Erfolgreicher Luftverkehr braucht immer Akzeptanz – bei Mitarbeitern, bei Kunden und vor allem natürlich in der Region, aus der man kommt. Und wer die will, muss sich in erster Linie zu seinem Heimatstandort bekennen. Das tun wir schon aus einer gewissen Tradition heraus. Denn von den Anfängen der Germanwings in Köln zum größten deutschen Ferienflieger mit fast 5000 Mitarbeitern – das geht nur mit starken Wurzeln und einer engen Verbundenheit zum Wirtschaftsstandort Köln. Um dies stärker sichtbar zu machen, haben wir uns mit dem Flughafen Köln/Bonn zusammengetan, um als zwei starke Kölner Marken in einer Marketingkampagne ein emotionales Bekenntnis zum Standort abzugeben – eine humorvolle Liebeserklärung an die Stadt mit K.

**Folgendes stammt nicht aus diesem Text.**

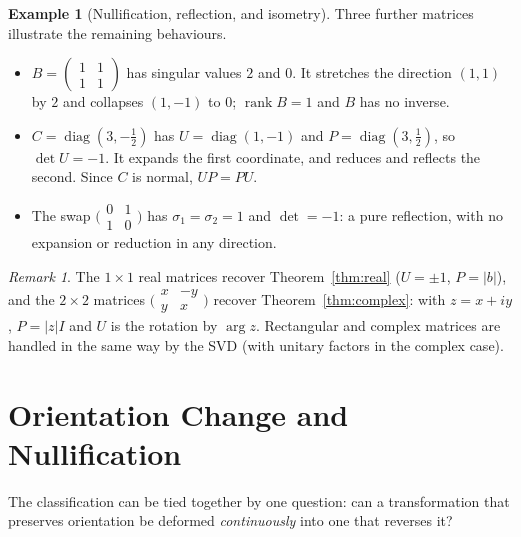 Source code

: \documentclass[12pt]{article}
\theoremstyle{definition}
\newtheorem{example}[theorem]{Example}
\theoremstyle{remark}
\newtheorem{remark}[theorem]{Remark}
\newcommand{\rank}{\operatorname{rank}}
\begin{document}
\begin{example}[Nullification, reflection, and isometry]\label{ex:others}
Three further matrices illustrate the remaining behaviours.
\begin{itemize}
\item $B=\begin{pmatrix}1&1\\1&1\end{pmatrix}$ has singular values $2$ and $0$. It stretches the direction $(1,1)$ by $2$ and collapses $(1,-1)$ to $0$; $\rank B=1$ and $B$ has no inverse.
\item $C=\operatorname{diag}(3,-\tfrac12)$ has $U=\operatorname{diag}(1,-1)$ and $P=\operatorname{diag}(3,\tfrac12)$, so $\det U=-1$. It expands the first coordinate, and reduces and reflects the second. Since $C$ is normal, $UP=PU$.
\item The swap $\bigl(\begin{smallmatrix}0&1\\1&0\end{smallmatrix}\bigr)$ has $\sigma_1=\sigma_2=1$ and $\det=-1$: a pure reflection, with no expansion or reduction in any direction.
\end{itemize}
\end{example}

\begin{remark}
The $1\times1$ real matrices recover Theorem~\ref{thm:real} ($U=\pm1$, $P=|b|$), and the $2\times2$ matrices $\bigl(\begin{smallmatrix}x&-y\\y&x\end{smallmatrix}\bigr)$ recover Theorem~\ref{thm:complex}: with $z=x+iy$, $P=|z|I$ and $U$ is the rotation by $\arg z$. Rectangular and complex matrices are handled in the same way by the SVD (with unitary factors in the complex case).
\end{remark}

\section{Orientation Change and Nullification}\label{sec:orientation}
The classification can be tied together by one question: can a transformation that preserves orientation be deformed \emph{continuously} into one that reverses it?
\end{document}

Was war ihre Motivation dabei?

Wir sind stolz auf unseren Standort und glauben, dass Firmen erfolgreicher sind, wenn sie Mitarbeiter wie Kunden über ihre Herkunft emotional ansprechen und damit eine gemeinsame Identität schaffen. Köln braucht starke kölsche Marken – und wir als Eurowings sind die Airline der Kölnerinnen und Kölner. Dieses Bekenntnis haben wir mit humorvollen Motiven in kölschem Dialekt unübersehbar ins gesamte Stadtgebiet getragen und auf unterschiedlichen Werbeträgern gespielt – vom Plakat über die KVB-Straßenbahnen bis zum Riesenposter am Hauptbahnhof. Wir wollen die Aktion aber auch als bewussten Kontrapunkt zur häufig geäußerten Kritik verstanden wissen, der Wirtschaft fehle die Verbundenheit zu Köln. Nirgendwo sonst in Europa zeigen wir Motive mit Dialekt – das geht nur am Heimatstandort mit lokalen Wurzeln und macht klar, dass die Value-Airline Eurowings fester Bestandteil der Dommetropole ist. Wir möchten damit gezielt auch an andere Kölner Unternehmen einen Impuls senden, sich stärker zum Standort zu bekennen.